**WHAT TO PRODUCE**. Without the pictures, set down every record below exactly as it reads.

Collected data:
---------------

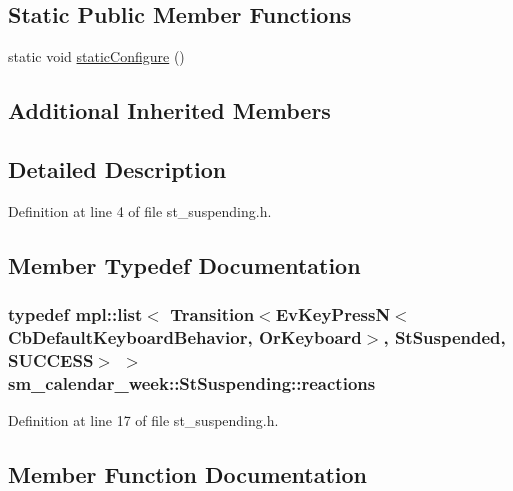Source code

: \subsection*{Static Public Member Functions}
\begin{DoxyCompactItemize}
\item 
static void \hyperlink{structsm__calendar__week_1_1StSuspending_ae92cf179f7541e026e8472738ad3ca8b}{static\+Configure} ()
\end{DoxyCompactItemize}
\subsection*{Additional Inherited Members}


\subsection{Detailed Description}


Definition at line 4 of file st\+\_\+suspending.\+h.



\subsection{Member Typedef Documentation}
\subsubsection[{\texorpdfstring{reactions}{reactions}}]{\setlength{\rightskip}{0pt plus 5cm}typedef mpl\+::list$<$ Transition$<$Ev\+Key\+PressN$<$Cb\+Default\+Keyboard\+Behavior, {\bf Or\+Keyboard}$>$, {\bf St\+Suspended}, {\bf S\+U\+C\+C\+E\+SS}$>$ $>$ {\bf sm\+\_\+calendar\+\_\+week\+::\+St\+Suspending\+::reactions}}\hypertarget{structsm__calendar__week_1_1StSuspending_a56ffaa24fc432b233121231269f6b035}{}\label{structsm__calendar__week_1_1StSuspending_a56ffaa24fc432b233121231269f6b035}


Definition at line 17 of file st\+\_\+suspending.\+h.



\subsection{Member Function Documentation}

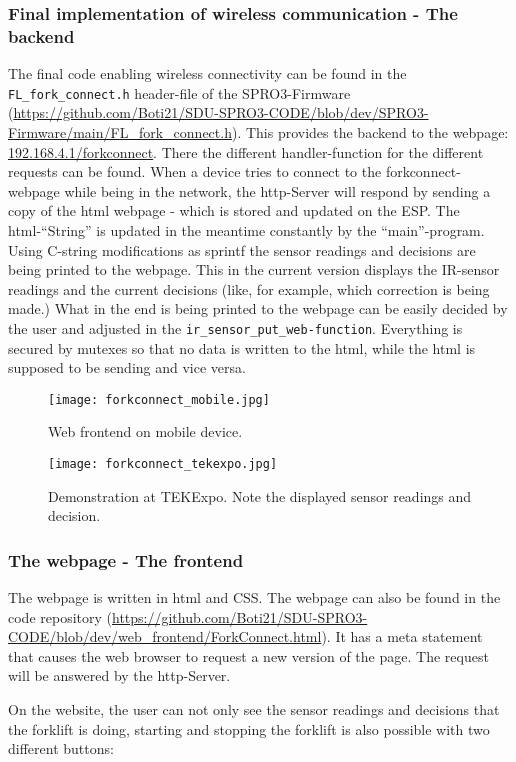 \documentclass[../report.tex]{subfiles}
\begin{document}
\subsubsection{Final implementation of wireless communication - The backend}
The final code enabling wireless connectivity can be found in the 
\texttt{FL\_fork\_connect.h} header-file of the SPRO3-Firmware (\url{https://github.com/Boti21/SDU-SPRO3-CODE/blob/dev/SPRO3-Firmware/main/FL_fork_connect.h}).
This provides the backend to the webpage: \url{192.168.4.1/forkconnect}.
There the different handler-function for the different requests can be found.
When a device tries to connect to the forkconnect-webpage while being in the network,
the http-Server will respond by sending a copy of the html webpage - which is stored and updated on the ESP. The html-``String'' is updated in the 
meantime constantly by the ``main''-program. Using C-string modifications as sprintf the sensor readings
and decisions are being printed to the webpage. This in the current version displays the IR-sensor readings
and the current decisions (like, for example, which correction is being made.) What in the end is being 
printed to the webpage can be easily decided by the user and adjusted in the \texttt{ir\_sensor\_put\_web-function}.
Everything is secured by mutexes so that no data is written to the html, while the html is supposed
to be sending and vice versa. 
\begin{figure}[H]
    \centering
    \texttt{[image: forkconnect\_mobile.jpg]}
    \caption{Web frontend on mobile device.}
    
\end{figure} 
\begin{figure}[H]
    \centering
    \texttt{[image: forkconnect\_tekexpo.jpg]}
    \caption{Demonstration at TEKExpo. Note the displayed sensor readings and decision.}
\end{figure} 
\subsubsection{The webpage - The frontend}
The webpage is written in html and CSS. The webpage can also be found in the code 
repository (\url{https://github.com/Boti21/SDU-SPRO3-CODE/blob/dev/web_frontend/ForkConnect.html}).
It has a meta statement that causes the web browser to request a new version of the page.
The request will be answered by the http-Server. 

On the website, the user can not only see the sensor readings and decisions that the forklift is doing,
starting and stopping the forklift is also possible with two different buttons: 
\end{document}
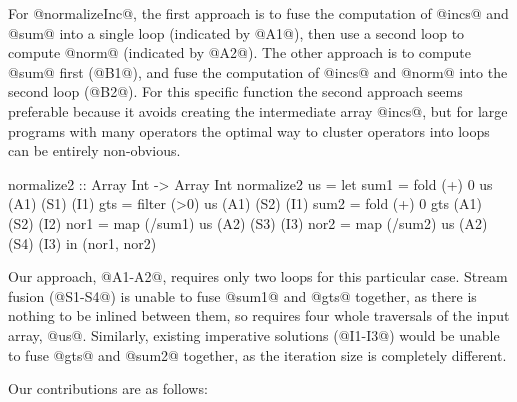 For @normalizeInc@, the first approach is to fuse the computation of @incs@ and @sum@ into a single loop (indicated by @A1@), then use a second loop to compute @norm@ (indicated by @A2@). The other approach is to compute @sum@ first (@B1@), and fuse the computation of @incs@ and @norm@ into the second loop (@B2@). For this specific function the second approach seems preferable because it avoids creating the intermediate array @incs@, but for large programs with many operators the optimal way to cluster operators into loops can be entirely non-obvious. 


\begin{code}
 normalize2 :: Array Int -> Array Int
 normalize2 us
  = let sum1 = fold   (+) 0 us      (A1) (S1) (I1)
        gts  = filter (>0)  us      (A1) (S2) (I1)
        sum2 = fold   (+) 0 gts     (A1) (S2) (I2)
        nor1 = map  (/sum1) us      (A2) (S3) (I3)
        nor2 = map  (/sum2) us      (A2) (S4) (I3)
    in (nor1, nor2)
\end{code}
Our approach, @A1-A2@, requires only two loops for this particular case.
Stream fusion (@S1-S4@) is unable to fuse @sum1@ and @gts@ together, as there is nothing to be inlined between them, so requires four whole traversals of the input array, @us@.
Similarly, existing imperative solutions (@I1-I3@) would be unable to fuse @gts@ and @sum2@ together, as the iteration size is completely different.

Our contributions are as follows:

---------------

**REPLY TO THE EXERCISE**.
Source code

: \subsection*{Static Public Member Functions}
\begin{DoxyCompactItemize}
\item 
static void \hyperlink{structsm__calendar__week_1_1StSuspending_ae92cf179f7541e026e8472738ad3ca8b}{static\+Configure} ()
\end{DoxyCompactItemize}
\subsection*{Additional Inherited Members}


\subsection{Detailed Description}


Definition at line 4 of file st\+\_\+suspending.\+h.



\subsection{Member Typedef Documentation}
\subsubsection[{\texorpdfstring{reactions}{reactions}}]{\setlength{\rightskip}{0pt plus 5cm}typedef mpl\+::list$<$ Transition$<$Ev\+Key\+PressN$<$Cb\+Default\+Keyboard\+Behavior, {\bf Or\+Keyboard}$>$, {\bf St\+Suspended}, {\bf S\+U\+C\+C\+E\+SS}$>$ $>$ {\bf sm\+\_\+calendar\+\_\+week\+::\+St\+Suspending\+::reactions}}\hypertarget{structsm__calendar__week_1_1StSuspending_a56ffaa24fc432b233121231269f6b035}{}\label{structsm__calendar__week_1_1StSuspending_a56ffaa24fc432b233121231269f6b035}


Definition at line 17 of file st\+\_\+suspending.\+h.



\subsection{Member Function Documentation}

 \documentclass[../report.tex]{subfiles}
\begin{document}
\subsubsection{Final implementation of wireless communication - The backend}
The final code enabling wireless connectivity can be found in the 
\texttt{FL\_fork\_connect.h} header-file of the SPRO3-Firmware (\url{https://github.com/Boti21/SDU-SPRO3-CODE/blob/dev/SPRO3-Firmware/main/FL_fork_connect.h}).
This provides the backend to the webpage: \url{192.168.4.1/forkconnect}.
There the different handler-function for the different requests can be found.
When a device tries to connect to the forkconnect-webpage while being in the network,
the http-Server will respond by sending a copy of the html webpage - which is stored and updated on the ESP. The html-``String'' is updated in the 
meantime constantly by the ``main''-program. Using C-string modifications as sprintf the sensor readings
and decisions are being printed to the webpage. This in the current version displays the IR-sensor readings
and the current decisions (like, for example, which correction is being made.) What in the end is being 
printed to the webpage can be easily decided by the user and adjusted in the \texttt{ir\_sensor\_put\_web-function}.
Everything is secured by mutexes so that no data is written to the html, while the html is supposed
to be sending and vice versa. 
\begin{figure}[H]
    \centering
    \texttt{[image: forkconnect\_mobile.jpg]}
    \caption{Web frontend on mobile device.}
    
\end{figure} 
\begin{figure}[H]
    \centering
    \texttt{[image: forkconnect\_tekexpo.jpg]}
    \caption{Demonstration at TEKExpo. Note the displayed sensor readings and decision.}
\end{figure} 
\subsubsection{The webpage - The frontend}
The webpage is written in html and CSS. The webpage can also be found in the code 
repository (\url{https://github.com/Boti21/SDU-SPRO3-CODE/blob/dev/web_frontend/ForkConnect.html}).
It has a meta statement that causes the web browser to request a new version of the page.
The request will be answered by the http-Server. 

On the website, the user can not only see the sensor readings and decisions that the forklift is doing,
starting and stopping the forklift is also possible with two different buttons: 
\end{document}
 For @normalizeInc@, the first approach is to fuse the computation of @incs@ and @sum@ into a single loop (indicated by @A1@), then use a second loop to compute @norm@ (indicated by @A2@). The other approach is to compute @sum@ first (@B1@), and fuse the computation of @incs@ and @norm@ into the second loop (@B2@). For this specific function the second approach seems preferable because it avoids creating the intermediate array @incs@, but for large programs with many operators the optimal way to cluster operators into loops can be entirely non-obvious. 


\begin{code}
 normalize2 :: Array Int -> Array Int
 normalize2 us
  = let sum1 = fold   (+) 0 us      (A1) (S1) (I1)
        gts  = filter (>0)  us      (A1) (S2) (I1)
        sum2 = fold   (+) 0 gts     (A1) (S2) (I2)
        nor1 = map  (/sum1) us      (A2) (S3) (I3)
        nor2 = map  (/sum2) us      (A2) (S4) (I3)
    in (nor1, nor2)
\end{code}
Our approach, @A1-A2@, requires only two loops for this particular case.
Stream fusion (@S1-S4@) is unable to fuse @sum1@ and @gts@ together, as there is nothing to be inlined between them, so requires four whole traversals of the input array, @us@.
Similarly, existing imperative solutions (@I1-I3@) would be unable to fuse @gts@ and @sum2@ together, as the iteration size is completely different.

Our contributions are as follows:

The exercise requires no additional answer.